▸ **TASK BRIEF**: How do the lines below between the ones holding "10. **Sorted Stream**" and "11. **Distinct elements in a Stream**", inclusive, read? Give them again exactly, with no other lines.

:: DATA IN THIS EXERCISE ::

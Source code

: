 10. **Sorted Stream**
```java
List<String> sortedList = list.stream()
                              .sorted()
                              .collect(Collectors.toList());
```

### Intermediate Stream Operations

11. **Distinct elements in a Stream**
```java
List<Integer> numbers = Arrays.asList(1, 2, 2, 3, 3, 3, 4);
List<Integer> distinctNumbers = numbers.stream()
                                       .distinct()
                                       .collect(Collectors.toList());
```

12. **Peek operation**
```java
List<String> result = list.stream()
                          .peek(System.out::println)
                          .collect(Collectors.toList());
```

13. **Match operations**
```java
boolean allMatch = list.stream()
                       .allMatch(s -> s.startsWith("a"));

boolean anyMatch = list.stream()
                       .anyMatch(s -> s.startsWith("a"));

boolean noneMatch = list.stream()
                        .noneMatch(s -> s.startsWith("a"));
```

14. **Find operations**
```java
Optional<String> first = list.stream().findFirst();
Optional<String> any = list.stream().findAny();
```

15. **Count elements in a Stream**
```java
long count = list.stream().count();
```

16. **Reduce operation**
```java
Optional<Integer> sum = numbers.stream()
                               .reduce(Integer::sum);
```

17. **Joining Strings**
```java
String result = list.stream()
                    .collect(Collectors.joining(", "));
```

:::

▸ **ANSWER TO THIS TASK**:
: 10. **Sorted Stream**
```java
List<String> sortedList = list.stream()
                              .sorted()
                              .collect(Collectors.toList());
```

### Intermediate Stream Operations

11. **Distinct elements in a Stream**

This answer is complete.